** PROBLEM DESCRIPTION **
Hand back every line from the beginning of the data below through the line containing "L'histogramme est décalé.", word for word and free of pictures.

** RECORDS PROVIDED **
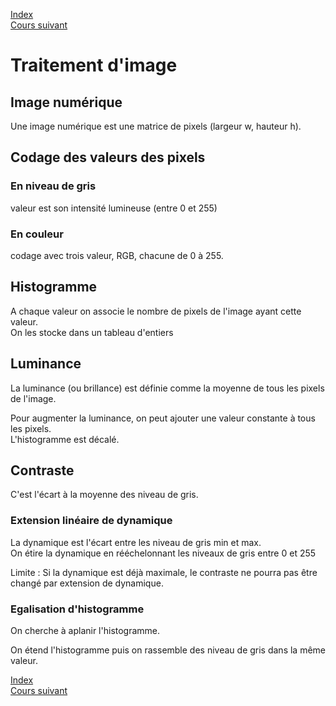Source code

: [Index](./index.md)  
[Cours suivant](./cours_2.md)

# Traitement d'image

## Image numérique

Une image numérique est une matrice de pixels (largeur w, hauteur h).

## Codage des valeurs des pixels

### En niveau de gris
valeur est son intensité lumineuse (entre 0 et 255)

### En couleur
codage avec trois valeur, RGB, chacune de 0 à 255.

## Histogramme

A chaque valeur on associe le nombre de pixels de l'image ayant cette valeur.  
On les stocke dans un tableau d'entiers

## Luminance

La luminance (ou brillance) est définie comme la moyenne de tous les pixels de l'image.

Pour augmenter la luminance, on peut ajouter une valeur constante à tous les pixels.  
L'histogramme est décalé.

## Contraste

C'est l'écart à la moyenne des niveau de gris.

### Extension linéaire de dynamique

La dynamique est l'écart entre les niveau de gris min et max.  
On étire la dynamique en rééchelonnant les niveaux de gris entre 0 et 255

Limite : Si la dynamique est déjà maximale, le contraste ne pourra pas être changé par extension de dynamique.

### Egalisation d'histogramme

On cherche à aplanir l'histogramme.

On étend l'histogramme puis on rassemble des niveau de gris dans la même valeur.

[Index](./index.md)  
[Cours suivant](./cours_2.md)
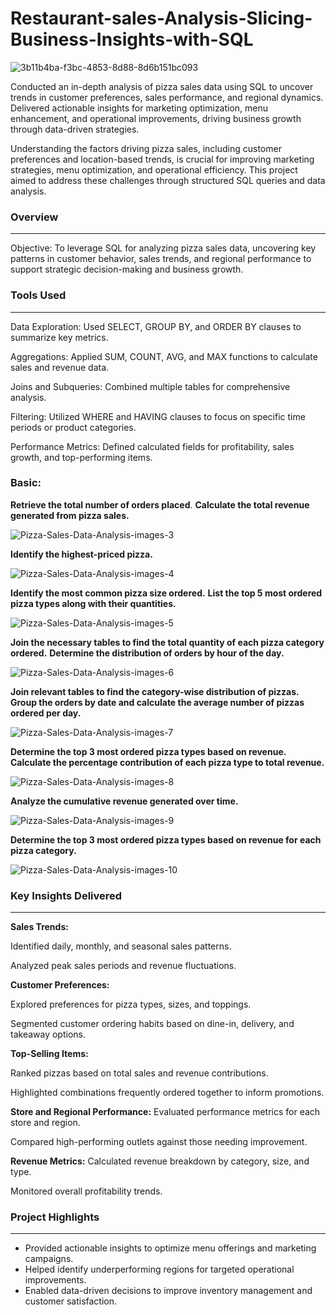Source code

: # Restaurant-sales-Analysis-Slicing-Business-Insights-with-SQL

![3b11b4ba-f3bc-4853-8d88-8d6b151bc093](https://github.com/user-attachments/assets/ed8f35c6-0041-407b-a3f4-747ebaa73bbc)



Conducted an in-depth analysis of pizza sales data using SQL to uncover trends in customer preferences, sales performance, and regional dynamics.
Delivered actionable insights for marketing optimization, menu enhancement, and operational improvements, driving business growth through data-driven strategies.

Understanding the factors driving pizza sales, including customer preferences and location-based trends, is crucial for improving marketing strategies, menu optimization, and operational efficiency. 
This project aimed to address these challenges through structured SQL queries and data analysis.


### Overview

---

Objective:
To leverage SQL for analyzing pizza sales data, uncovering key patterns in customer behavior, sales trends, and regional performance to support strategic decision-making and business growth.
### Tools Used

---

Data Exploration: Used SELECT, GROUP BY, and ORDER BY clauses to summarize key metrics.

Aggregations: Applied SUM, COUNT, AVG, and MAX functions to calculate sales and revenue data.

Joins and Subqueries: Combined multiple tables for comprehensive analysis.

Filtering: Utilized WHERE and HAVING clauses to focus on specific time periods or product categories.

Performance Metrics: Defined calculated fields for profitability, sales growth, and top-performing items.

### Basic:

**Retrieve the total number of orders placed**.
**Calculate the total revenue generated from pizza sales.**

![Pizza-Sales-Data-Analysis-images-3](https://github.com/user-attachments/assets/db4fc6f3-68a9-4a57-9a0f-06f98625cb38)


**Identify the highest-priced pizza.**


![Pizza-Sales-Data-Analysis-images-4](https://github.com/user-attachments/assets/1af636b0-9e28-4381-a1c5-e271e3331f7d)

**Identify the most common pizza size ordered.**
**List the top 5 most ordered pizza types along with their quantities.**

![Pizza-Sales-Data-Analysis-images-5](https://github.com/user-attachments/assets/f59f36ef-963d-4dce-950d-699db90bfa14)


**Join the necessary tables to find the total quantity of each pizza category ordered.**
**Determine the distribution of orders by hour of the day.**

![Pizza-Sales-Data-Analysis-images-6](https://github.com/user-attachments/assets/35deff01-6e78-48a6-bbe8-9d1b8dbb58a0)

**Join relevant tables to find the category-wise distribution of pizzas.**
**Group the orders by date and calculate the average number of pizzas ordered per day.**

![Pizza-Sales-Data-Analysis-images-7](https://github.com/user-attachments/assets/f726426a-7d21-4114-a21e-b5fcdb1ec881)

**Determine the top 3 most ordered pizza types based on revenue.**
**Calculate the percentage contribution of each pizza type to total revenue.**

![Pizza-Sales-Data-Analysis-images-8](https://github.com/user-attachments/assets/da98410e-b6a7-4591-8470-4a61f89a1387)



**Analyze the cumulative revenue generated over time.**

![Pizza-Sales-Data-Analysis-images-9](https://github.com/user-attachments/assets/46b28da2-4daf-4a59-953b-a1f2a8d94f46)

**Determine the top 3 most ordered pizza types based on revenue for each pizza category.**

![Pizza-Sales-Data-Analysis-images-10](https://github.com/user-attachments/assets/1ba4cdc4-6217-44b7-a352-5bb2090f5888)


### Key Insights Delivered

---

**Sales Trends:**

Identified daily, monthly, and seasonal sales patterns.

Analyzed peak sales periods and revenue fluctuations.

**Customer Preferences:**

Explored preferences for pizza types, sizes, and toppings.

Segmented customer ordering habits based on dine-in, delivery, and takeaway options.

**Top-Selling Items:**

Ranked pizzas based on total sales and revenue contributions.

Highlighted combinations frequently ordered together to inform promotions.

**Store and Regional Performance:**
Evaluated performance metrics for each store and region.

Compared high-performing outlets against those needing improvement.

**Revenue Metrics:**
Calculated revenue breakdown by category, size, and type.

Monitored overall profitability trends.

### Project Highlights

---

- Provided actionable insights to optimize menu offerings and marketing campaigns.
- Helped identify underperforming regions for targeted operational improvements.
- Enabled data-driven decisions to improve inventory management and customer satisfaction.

** EXERCISE ANSWER **
Source code

: [Index](./index.md)  
[Cours suivant](./cours_2.md)

# Traitement d'image

## Image numérique

Une image numérique est une matrice de pixels (largeur w, hauteur h).

## Codage des valeurs des pixels

### En niveau de gris
valeur est son intensité lumineuse (entre 0 et 255)

### En couleur
codage avec trois valeur, RGB, chacune de 0 à 255.

## Histogramme

A chaque valeur on associe le nombre de pixels de l'image ayant cette valeur.  
On les stocke dans un tableau d'entiers

## Luminance

La luminance (ou brillance) est définie comme la moyenne de tous les pixels de l'image.

Pour augmenter la luminance, on peut ajouter une valeur constante à tous les pixels.  
L'histogramme est décalé.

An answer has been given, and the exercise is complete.